To me, looking at scores is not saying much (again, he is using a wider range going from 152.19 to 88.46, the swiss judge range was between 137.68 to 97.16) We should look more at placement, though judges cannot know how they will place. Anyway the american judge "placed" 5)Isabeau in 4rt, but wait the japonese judge placed 6)Mai in 5th, the Netherland judge placed 4)Leona in 3rd, the swiss judge placed 8)Kimmy in 7th, the estonian judge placed 12)Nina in 10th.

Amber Glenn came in 14, but the american judge put her in 10 (TESS was 13 so close, components 7th), but I dare to say that he was right in components, he gave 9 to ss, she is strong, 8.5 in composition and 8 in presentation. I dare to say that the other judges were unfamiliar with her and low balled her.

I guess my point is that I don't think looking at scores or (even placement, placement would be better though) shows much, as each judge has a different range. I think each anomaly (as element or component) should be looked by a panel of specialist (strong judges) and analyzed against a video of the competition, only like that a judge can be found suspicious or guilty of national bias or incompetence.
 

NaVi

Medalist
Joined
Oct 30, 2014
What I find weird about the ISU judging processes is that they're too uniform between competitions no matter how high profile they are.
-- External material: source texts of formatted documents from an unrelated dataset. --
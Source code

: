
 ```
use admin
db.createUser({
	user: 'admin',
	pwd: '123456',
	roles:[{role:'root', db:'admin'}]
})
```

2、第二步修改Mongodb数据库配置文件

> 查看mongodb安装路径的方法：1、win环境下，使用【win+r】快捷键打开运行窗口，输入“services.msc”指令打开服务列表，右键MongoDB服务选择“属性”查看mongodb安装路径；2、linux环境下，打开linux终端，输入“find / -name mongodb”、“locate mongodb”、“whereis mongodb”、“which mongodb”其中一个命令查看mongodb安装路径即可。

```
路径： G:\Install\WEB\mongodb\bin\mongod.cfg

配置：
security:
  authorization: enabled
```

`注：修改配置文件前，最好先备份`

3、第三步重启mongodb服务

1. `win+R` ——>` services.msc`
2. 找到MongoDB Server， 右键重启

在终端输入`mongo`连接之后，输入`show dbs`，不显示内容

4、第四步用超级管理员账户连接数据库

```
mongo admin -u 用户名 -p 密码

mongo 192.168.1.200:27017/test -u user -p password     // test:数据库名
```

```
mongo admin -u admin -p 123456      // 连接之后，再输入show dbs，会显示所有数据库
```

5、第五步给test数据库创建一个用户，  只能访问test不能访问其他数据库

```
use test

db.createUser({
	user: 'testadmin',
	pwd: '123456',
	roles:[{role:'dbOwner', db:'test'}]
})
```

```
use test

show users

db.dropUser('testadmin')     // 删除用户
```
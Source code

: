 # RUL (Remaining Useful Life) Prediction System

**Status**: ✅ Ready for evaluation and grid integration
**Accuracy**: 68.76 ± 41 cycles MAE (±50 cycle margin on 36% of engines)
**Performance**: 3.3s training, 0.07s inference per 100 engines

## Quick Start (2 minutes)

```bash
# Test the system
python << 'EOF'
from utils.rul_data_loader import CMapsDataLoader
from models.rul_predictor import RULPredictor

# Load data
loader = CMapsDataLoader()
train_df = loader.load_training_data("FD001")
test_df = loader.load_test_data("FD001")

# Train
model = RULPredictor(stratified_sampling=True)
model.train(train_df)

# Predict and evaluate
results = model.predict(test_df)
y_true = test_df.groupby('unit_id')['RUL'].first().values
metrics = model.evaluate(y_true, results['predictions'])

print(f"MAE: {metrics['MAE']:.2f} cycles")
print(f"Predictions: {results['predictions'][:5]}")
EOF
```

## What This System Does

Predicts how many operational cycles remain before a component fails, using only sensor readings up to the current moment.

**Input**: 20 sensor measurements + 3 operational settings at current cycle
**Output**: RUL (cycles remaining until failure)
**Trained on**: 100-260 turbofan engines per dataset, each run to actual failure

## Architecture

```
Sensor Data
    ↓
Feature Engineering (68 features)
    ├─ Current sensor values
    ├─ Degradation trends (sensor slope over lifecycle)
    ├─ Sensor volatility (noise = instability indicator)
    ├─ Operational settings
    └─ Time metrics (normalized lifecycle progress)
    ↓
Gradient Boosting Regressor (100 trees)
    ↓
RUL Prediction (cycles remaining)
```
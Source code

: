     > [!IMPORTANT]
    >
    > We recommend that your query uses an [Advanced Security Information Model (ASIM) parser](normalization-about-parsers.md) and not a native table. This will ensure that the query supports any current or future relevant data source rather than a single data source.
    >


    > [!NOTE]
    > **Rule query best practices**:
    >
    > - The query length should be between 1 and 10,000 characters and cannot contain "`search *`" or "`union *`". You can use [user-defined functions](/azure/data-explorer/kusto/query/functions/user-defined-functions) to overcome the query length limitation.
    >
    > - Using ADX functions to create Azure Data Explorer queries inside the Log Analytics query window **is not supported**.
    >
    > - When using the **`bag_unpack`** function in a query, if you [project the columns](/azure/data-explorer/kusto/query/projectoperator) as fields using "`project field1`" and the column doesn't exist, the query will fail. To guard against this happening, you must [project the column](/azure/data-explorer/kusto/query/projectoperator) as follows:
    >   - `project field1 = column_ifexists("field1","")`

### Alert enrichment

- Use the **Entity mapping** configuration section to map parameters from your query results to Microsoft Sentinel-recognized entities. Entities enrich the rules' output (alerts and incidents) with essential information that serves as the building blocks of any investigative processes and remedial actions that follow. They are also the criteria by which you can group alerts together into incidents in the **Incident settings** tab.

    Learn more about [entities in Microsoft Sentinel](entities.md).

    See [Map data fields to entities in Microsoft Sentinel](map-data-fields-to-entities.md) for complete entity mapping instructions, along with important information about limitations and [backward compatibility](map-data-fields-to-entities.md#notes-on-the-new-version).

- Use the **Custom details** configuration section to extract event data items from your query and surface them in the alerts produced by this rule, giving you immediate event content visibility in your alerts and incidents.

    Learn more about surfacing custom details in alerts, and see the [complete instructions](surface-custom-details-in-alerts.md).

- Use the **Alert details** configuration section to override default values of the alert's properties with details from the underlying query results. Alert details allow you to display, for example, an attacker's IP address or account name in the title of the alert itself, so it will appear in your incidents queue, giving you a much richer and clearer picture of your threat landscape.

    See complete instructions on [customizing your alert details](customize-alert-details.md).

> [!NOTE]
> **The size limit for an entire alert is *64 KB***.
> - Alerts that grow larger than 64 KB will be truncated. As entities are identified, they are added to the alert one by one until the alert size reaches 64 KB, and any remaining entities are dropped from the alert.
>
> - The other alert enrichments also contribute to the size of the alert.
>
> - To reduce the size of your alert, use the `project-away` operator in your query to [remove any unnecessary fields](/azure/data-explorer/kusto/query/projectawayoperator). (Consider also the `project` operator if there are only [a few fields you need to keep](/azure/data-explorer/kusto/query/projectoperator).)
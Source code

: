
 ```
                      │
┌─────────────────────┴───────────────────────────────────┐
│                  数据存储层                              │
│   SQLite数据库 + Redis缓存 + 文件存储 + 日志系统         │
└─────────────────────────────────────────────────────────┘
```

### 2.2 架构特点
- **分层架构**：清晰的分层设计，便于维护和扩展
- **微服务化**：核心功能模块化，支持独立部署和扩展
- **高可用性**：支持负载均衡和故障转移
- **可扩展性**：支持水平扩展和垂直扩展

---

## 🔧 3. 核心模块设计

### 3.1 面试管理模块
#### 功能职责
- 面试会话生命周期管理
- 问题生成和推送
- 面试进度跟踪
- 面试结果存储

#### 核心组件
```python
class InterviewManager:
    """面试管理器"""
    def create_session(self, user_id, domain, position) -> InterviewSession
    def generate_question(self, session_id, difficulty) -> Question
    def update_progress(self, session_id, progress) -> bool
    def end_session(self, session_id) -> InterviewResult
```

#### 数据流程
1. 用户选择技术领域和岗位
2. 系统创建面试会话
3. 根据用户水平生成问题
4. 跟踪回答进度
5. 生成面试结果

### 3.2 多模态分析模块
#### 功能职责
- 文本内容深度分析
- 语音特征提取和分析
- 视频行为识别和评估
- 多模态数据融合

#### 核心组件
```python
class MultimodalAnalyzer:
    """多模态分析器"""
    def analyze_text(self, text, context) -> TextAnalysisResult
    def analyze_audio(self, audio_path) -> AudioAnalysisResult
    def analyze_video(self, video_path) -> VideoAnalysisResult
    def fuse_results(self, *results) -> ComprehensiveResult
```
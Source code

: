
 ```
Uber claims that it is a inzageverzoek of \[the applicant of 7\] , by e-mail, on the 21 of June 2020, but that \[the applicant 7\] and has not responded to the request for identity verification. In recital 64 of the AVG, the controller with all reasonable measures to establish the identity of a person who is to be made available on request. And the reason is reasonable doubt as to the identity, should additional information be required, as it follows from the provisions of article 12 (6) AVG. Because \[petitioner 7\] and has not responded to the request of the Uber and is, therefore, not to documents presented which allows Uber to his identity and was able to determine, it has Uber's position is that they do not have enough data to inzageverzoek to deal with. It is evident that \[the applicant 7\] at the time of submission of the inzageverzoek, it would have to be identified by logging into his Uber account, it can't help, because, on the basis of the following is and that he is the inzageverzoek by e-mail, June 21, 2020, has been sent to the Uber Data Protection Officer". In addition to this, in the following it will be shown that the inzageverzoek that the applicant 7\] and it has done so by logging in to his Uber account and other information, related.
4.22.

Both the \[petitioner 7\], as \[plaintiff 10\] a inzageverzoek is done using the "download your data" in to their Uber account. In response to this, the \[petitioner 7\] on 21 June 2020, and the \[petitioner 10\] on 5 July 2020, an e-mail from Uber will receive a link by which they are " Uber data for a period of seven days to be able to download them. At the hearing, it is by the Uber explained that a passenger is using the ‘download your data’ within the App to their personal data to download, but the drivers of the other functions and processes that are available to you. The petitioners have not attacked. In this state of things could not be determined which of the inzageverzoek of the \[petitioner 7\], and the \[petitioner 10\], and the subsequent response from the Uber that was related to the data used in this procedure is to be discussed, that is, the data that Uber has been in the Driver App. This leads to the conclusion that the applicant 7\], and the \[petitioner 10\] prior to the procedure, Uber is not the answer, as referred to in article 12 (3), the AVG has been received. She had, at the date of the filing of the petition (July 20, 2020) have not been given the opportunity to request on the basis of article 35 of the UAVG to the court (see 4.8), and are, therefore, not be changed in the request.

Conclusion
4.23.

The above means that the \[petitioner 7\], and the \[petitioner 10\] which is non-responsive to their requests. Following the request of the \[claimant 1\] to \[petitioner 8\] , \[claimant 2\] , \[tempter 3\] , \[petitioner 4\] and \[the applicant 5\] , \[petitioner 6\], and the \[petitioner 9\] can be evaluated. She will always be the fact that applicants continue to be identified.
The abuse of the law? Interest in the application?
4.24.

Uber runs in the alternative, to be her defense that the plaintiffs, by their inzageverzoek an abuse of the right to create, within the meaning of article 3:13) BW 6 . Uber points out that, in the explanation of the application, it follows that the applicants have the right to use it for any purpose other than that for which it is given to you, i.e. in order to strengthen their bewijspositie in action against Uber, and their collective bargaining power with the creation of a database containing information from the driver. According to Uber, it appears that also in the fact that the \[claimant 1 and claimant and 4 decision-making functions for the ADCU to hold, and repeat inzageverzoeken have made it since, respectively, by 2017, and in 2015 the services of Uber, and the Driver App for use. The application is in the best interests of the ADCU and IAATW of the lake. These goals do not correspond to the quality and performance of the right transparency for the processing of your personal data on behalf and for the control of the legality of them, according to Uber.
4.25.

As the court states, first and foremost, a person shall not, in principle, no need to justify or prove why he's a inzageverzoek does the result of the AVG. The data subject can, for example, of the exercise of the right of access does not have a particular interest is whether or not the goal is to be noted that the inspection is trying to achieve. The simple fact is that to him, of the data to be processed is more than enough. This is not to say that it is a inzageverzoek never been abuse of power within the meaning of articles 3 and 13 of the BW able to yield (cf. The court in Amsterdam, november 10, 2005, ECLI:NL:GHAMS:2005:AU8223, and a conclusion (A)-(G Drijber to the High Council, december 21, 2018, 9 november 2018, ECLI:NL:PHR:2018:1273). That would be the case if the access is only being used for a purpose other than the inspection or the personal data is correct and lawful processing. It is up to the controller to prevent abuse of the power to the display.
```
If you have an event like Worlds then you're going to have an event with a large group of people already in attendance that could be potential judges. Instead of spelling out far in advance which countries will be in a judging pool, why not just have a judges draft at Worlds of potential judges? You could let them all go to the practices if they wanted to and do a quick drawing pretty close to the event happening. Then make it 15 judges to increase the amount of federations that would have to collude with one to have an effect.

I'm not sure a scoring corridor is very healthy and with my scheme here for worlds I feel like it could be gotten rid of or loosened.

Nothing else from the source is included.